Content starts
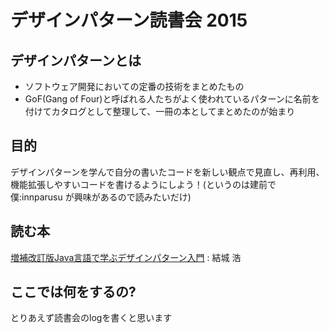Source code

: # デザインパターン読書会 2015
## デザインパターンとは
- ソフトウェア開発においての定番の技術をまとめたもの
- GoF(Gang of Four)と呼ばれる人たちがよく使われているパターンに名前を付けてカタログとして整理して、一冊の本としてまとめたのが始まり

## 目的
デザインパターンを学んで自分の書いたコードを新しい観点で見直し、再利用、機能拡張しやすいコードを書けるようにしよう！(というのは建前で僕:innparusu が興味があるので読みたいだけ)

## 読む本
[増補改訂版Java言語で学ぶデザインパターン入門](http://www.hyuki.com/dp/) : 結城 浩

## ここでは何をするの?
とりあえず読書会のlogを書くと思います
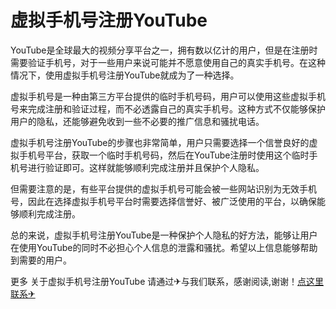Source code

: # 虚拟手机号注册YouTube

YouTube是全球最大的视频分享平台之一，拥有数以亿计的用户，但是在注册时需要验证手机号，对于一些用户来说可能并不愿意使用自己的真实手机号。在这种情况下，使用虚拟手机号注册YouTube就成为了一种选择。

虚拟手机号是一种由第三方平台提供的临时手机号码，用户可以使用这些虚拟手机号来完成注册和验证过程，而不必透露自己的真实手机号。这种方式不仅能够保护用户的隐私，还能够避免收到一些不必要的推广信息和骚扰电话。

虚拟手机号注册YouTube的步骤也非常简单，用户只需要选择一个信誉良好的虚拟手机号平台，获取一个临时手机号码，然后在YouTube注册时使用这个临时手机号进行验证即可。这样就能够顺利完成注册并且保护个人隐私。

但需要注意的是，有些平台提供的虚拟手机号可能会被一些网站识别为无效手机号，因此在选择虚拟手机号平台时需要选择信誉好、被广泛使用的平台，以确保能够顺利完成注册。

总的来说，虚拟手机号注册YouTube是一种保护个人隐私的好方法，能够让用户在使用YouTube的同时不必担心个人信息的泄露和骚扰。希望以上信息能够帮助到需要的用户。

更多 关于虚拟手机号注册YouTube 请通过✈与我们联系，感谢阅读,谢谢！[点这里联系✈](https://ss.k02.cc)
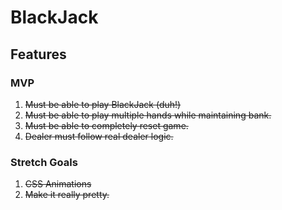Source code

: # BlackJack
## Features
### MVP
1. ~~Must be able to play BlackJack (duh!)~~
2. ~~Must be able to play multiple hands while maintaining bank.~~
3. ~~Must be able to completely reset game.~~
4. ~~Dealer must follow real dealer logic.~~

### Stretch Goals
1. ~~CSS Animations~~
2. ~~Make it really pretty.~~
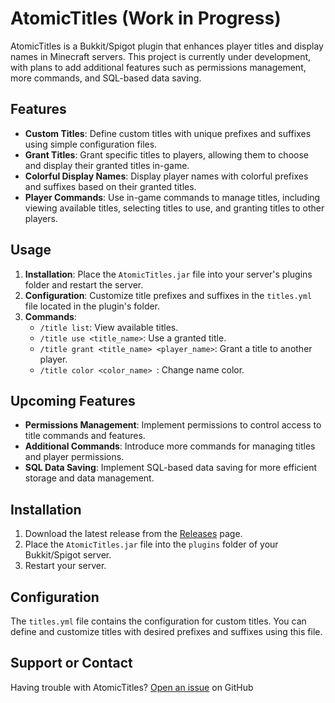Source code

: # AtomicTitles (Work in Progress)

AtomicTitles is a Bukkit/Spigot plugin that enhances player titles and display names in Minecraft servers. This project is currently under development, with plans to add additional features such as permissions management, more commands, and SQL-based data saving.

## Features

- **Custom Titles**: Define custom titles with unique prefixes and suffixes using simple configuration files.
- **Grant Titles**: Grant specific titles to players, allowing them to choose and display their granted titles in-game.
- **Colorful Display Names**: Display player names with colorful prefixes and suffixes based on their granted titles.
- **Player Commands**: Use in-game commands to manage titles, including viewing available titles, selecting titles to use, and granting titles to other players.

## Usage

1. **Installation**: Place the `AtomicTitles.jar` file into your server's plugins folder and restart the server.
2. **Configuration**: Customize title prefixes and suffixes in the `titles.yml` file located in the plugin's folder.
3. **Commands**:
    - `/title list`: View available titles.
    - `/title use <title_name>`: Use a granted title.
    - `/title grant <title_name> <player_name>`: Grant a title to another player.
    - `/title color <color_name> `: Change name color.

## Upcoming Features

- **Permissions Management**: Implement permissions to control access to title commands and features.
- **Additional Commands**: Introduce more commands for managing titles and player permissions.
- **SQL Data Saving**: Implement SQL-based data saving for more efficient storage and data management.

## Installation

1. Download the latest release from the [Releases](https://github.com/fogracvxy/AtomicTitles/releases) page.
2. Place the `AtomicTitles.jar` file into the `plugins` folder of your Bukkit/Spigot server.
3. Restart your server.

## Configuration

The `titles.yml` file contains the configuration for custom titles. You can define and customize titles with desired prefixes and suffixes using this file.

## Support or Contact

Having trouble with AtomicTitles? [Open an issue](https://github.com/fogracvxy/AtomicTitles/issues) on GitHub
Content ends
*WHAT YOU NEED TO DO*: Please go through the entries and show every line with the word "Spigot".

*RESULT FOR THIS EXERCISE*:
AtomicTitles is a Bukkit/Spigot plugin that enhances player titles and display names in Minecraft servers. This project is currently under development, with plans to add additional features such as permissions management, more commands, and SQL-based data saving.
2. Place the `AtomicTitles.jar` file into the `plugins` folder of your Bukkit/Spigot server.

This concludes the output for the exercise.